Gitennes Exploration Inc - Urumalqui Announcement
VANCOUVER, Jan. 23, 2012 /CNW/ - Gitennes Exploration Inc. (TSXV-GIT) announces that it has signed a Memorandum of Understanding (the "MOU") with AndeanGold Ltd. that grants AndeanGold the right to acquire an additional 40% interest in the Urumalqui Project. This right is in addition to the existing Option Agreement dated April 21, 2010 (which will remain in effect) that grants AndeanGold an option to earn a 60% interest in the Project.
The MOU contemplates that a formal Agreement will be entered into between Gitennes and AndeanGold so that AndeanGold may acquire indirect control of the Peruvian subsidiary that is the titleholder of the Project's concessions once it has vested its option to earn 60%. If AndeanGold should elect not to exercise the second option to increase its interest in Urumalqui to 100% then control of the subsidiary will remain with Gitennes,
Also, should AndeanGold elect to not meet the terms of the original option to acquire a 60% interest then both the original option and this second option will terminate and ownership of Urumalqui will revert to Gitennes and AndeanGold will have no residual interests.
Terms of the MOU require that AndeanGold will make the following firm and optional payments :
Cash Payments | Share Issuances | |
On Signing the MOU | $125,000 | |
On Signing the formal Agreement | $125,000 | 200,000 |
On or before 6 months from signing the Agreement | $250,000 | 200,000 |
On or before 12 months from signing the Agreement | $ 350,000 | 250,000 |
On or before 18 months from signing the Agreement | $400,000 | 250,000 |
On or before 24 months from signing the Agreement | $500,000 | 500,000 |
On or before 30 months from signing the Agreement | $1,000,000 | 600,000 |
Total | $ 2,750,000 | 2,000,000 |
If AndeanGold chooses to exercise both options then Gitennes will be entitled to a 1% Net Smelter Returns Royalty on the Project with total payments limited to $1,250,000.
This transaction is subject to acceptance by the TSX Venture Exchange and, if required, the approval of Gitennes' shareholders.

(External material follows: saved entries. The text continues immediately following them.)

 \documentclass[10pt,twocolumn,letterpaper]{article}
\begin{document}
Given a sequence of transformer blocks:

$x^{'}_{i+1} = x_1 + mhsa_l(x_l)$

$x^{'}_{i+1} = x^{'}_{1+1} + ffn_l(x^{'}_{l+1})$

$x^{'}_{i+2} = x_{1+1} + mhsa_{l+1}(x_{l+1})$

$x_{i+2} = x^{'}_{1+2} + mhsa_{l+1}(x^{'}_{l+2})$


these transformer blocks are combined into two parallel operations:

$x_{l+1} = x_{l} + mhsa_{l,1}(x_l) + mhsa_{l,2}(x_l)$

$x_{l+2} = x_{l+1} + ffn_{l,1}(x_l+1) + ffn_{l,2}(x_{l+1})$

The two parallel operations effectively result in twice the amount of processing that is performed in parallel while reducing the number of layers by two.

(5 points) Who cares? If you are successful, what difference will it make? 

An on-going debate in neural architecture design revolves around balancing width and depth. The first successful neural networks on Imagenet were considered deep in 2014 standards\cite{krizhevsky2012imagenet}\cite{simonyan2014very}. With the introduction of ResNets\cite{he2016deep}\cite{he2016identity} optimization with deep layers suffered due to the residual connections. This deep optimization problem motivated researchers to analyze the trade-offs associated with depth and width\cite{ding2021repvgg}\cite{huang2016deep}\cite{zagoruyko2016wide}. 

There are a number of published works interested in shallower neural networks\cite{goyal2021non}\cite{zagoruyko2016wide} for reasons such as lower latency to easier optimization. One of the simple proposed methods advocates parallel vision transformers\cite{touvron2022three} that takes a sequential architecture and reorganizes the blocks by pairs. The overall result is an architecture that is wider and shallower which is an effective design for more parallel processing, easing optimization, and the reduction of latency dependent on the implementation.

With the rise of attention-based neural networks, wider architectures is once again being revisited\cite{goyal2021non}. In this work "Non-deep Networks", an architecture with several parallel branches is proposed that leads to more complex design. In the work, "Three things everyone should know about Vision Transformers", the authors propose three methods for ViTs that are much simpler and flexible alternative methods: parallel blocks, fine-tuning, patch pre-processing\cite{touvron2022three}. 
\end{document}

Terms of original Option Agreement:
In April 2010 Gitennes signed an option agreement with AndeanGold whereby the Company granted it the right to earn a 60% interest in the Urumalqui project. In order to earn its interest AndeanGold must spend $3,000,000 in qualifying exploration expenditures on the project over a four-year term, which shall include a minimum of 3,000 metres of drilling by the end of the second year and 7,000 metres of cumulative drilling by the end of the third year. AndeanGold must also issue 80,000 shares to the Company in four tranches of 20,000 shares each. Gitennes may elect to receive cash in lieu of shares, with the amount not to exceed $25,000, $50,000 and $100,000 with respect to the first, second and third year anniversary date payments, respectively. If the market value of the shares on the respective payment dates exceeds the maximum cash payment amount on such date, the difference will be paid in equivalent shares.
Upon AndeanGold exercising the option a joint venture will exist in which ownership will be 60% AndeanGold and 40% Gitennes. Subsequent activities will be funded on a 60:40 basis; failure to contribute will result in pro rata dilution until the interest is reduced to 10% at which time the non-contributing party converts to a 2% Net Smelter Returns Royalty.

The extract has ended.